The 2F5 IgA2 and IgG1 have different anti-viral efficiencies. (A) Transcytosis of HIV-1, induced by HIV-1 R5-infected PBMCs, across epithelial cells for 2 h was measured after preincubation of HIV⁺ PBMCs with 2F5 IgG1 (gray bars) or IgA2 (black bars). Results are presented as percentage of transcytosis blockade in the absence of Abs. (B) Inhibition of HIV-1 transfer from LCs to autologous CD4⁺ T cells evaluated by measuring the p24 released by LCs/T cells cocultures at day 5. HIV-1 JR-CSF was preincubated with LCs for 2 h before addition of the antibodies, either alone (2F5 IgG1, gray bars; 2F5 IgA2, black bars) or in combination (hatched bars), and T cells. Results are presented as percentage of transfer inhibition in the absence of Abs. (C and D) Dose-dependent inhibition of HIV-1 neutralization mediated by 2F5 Abs assessed in a single cycle infectivity assay, using p24 staining on primary CD4⁺ T cells (C) and CEM-CCR5⁺ cell line (D); 2F5 IgG1 (gray bars), IgA2 (black bars), or their combination (hatched bars), were incubated for 1 h at 37 °C with HIV-1JR-CSF before the addition of CD4⁺ cells for 36 h. The percentage of neutralization was defined as the reduction of p24⁺ cells compared with control-infected cells in the absence of Abs. Values represent mean ± SD of at least three independent experiments performed in duplicate for A and B and in triplicate for C and D.

Fig. 4.

Multiple alignment of sequences specific for gp 41 and 2F5 IgG1 or IgA2. Sequences of epitopes retrieved after panning the random 12-mer library on 2F5 IgA2 (A) or IgG1 (B) used for in silico analyses. The multiple alignment on selected sequences together with the gp41 C-helix sequence was performed with the T-Coffee server (32). Frequency refers to the retrieval occurrence obtained for each sequence. Specific sequences retrieved with a frequency of ≥3 are framed. Each residue is colored following the T-Coffee conservation color scheme (CORE), ranging from blue (low conservation) to red (high conservation).
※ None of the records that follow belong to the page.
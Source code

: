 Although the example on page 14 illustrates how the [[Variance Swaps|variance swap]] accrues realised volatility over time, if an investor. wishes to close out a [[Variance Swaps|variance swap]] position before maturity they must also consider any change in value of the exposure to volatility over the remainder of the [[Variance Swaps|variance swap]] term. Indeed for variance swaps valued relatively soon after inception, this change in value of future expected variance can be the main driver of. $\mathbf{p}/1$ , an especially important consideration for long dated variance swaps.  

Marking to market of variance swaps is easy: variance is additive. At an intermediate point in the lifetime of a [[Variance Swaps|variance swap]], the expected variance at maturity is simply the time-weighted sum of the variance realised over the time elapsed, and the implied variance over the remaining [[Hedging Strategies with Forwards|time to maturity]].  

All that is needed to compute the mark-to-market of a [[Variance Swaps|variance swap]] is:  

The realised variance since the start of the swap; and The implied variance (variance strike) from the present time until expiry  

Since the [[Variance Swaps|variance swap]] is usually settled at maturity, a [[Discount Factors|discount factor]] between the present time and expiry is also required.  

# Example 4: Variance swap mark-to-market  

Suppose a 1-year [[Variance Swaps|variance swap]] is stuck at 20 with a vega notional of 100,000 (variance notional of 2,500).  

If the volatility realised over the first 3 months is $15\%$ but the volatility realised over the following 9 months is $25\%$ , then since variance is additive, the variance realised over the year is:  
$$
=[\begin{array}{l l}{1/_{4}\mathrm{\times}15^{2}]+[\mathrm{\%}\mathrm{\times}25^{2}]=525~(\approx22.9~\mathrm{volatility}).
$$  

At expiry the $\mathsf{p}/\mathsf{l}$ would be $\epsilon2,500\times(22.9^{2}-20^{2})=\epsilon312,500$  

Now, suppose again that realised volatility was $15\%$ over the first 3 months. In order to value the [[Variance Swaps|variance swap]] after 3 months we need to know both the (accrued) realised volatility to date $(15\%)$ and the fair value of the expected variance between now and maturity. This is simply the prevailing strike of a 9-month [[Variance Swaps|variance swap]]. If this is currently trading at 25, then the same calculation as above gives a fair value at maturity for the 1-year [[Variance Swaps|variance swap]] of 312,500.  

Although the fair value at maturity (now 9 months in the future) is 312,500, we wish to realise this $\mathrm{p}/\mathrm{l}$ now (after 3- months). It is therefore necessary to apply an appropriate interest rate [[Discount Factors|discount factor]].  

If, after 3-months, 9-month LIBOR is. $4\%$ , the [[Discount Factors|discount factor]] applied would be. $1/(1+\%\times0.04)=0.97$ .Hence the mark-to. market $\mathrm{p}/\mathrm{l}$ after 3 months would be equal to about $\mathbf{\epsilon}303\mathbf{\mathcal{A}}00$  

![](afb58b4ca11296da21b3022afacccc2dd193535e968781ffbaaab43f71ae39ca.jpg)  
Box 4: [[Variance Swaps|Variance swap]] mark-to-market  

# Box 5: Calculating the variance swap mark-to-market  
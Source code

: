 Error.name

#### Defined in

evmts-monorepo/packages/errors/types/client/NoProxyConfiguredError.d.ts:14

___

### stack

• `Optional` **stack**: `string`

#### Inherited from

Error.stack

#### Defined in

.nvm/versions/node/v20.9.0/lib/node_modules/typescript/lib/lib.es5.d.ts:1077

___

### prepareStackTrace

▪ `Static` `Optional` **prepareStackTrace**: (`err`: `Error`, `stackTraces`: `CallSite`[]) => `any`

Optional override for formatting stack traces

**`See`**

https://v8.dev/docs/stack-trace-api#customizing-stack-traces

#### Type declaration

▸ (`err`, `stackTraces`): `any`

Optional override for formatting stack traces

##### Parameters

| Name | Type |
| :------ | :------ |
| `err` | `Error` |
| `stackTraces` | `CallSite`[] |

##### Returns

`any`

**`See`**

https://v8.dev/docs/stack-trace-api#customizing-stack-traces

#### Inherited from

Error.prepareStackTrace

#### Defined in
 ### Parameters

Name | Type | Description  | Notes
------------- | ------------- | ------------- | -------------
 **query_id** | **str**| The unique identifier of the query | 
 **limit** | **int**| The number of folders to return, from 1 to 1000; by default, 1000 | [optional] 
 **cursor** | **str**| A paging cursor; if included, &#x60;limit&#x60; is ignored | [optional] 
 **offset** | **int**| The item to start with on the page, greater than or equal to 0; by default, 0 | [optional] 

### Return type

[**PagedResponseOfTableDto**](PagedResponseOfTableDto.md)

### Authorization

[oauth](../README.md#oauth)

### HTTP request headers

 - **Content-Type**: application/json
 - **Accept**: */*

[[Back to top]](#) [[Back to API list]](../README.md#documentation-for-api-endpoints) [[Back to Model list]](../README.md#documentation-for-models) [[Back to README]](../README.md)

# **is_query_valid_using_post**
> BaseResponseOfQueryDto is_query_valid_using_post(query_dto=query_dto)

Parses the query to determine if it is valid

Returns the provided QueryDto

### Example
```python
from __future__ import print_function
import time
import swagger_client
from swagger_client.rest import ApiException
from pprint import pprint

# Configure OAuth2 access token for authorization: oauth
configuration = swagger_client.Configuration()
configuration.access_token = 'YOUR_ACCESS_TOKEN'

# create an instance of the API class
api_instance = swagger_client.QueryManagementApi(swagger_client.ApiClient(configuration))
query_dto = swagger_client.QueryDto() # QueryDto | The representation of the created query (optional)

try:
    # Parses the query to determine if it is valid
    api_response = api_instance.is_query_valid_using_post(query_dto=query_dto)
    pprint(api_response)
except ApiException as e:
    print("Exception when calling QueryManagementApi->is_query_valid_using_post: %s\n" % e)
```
The last line in each panel (consensus sequence) highlights amino acids feature conservation, along the reference gp41 sequence, following the same color code.

Fig. 5.

Both 2F5 IgA2 and IgG1 recognize different nonlinear epitopes on gp41 when organized as a six-helix bundle. 2F5IgG1-predicted (A and B) and IgA2-predicted (C and D) epitope amino acid frequencies are mapped using a red gradient (the more red, the higher the frequency) onto the gp41 structure (36), represented as a ribbon diagram (A and C) or molecular surface (B and D).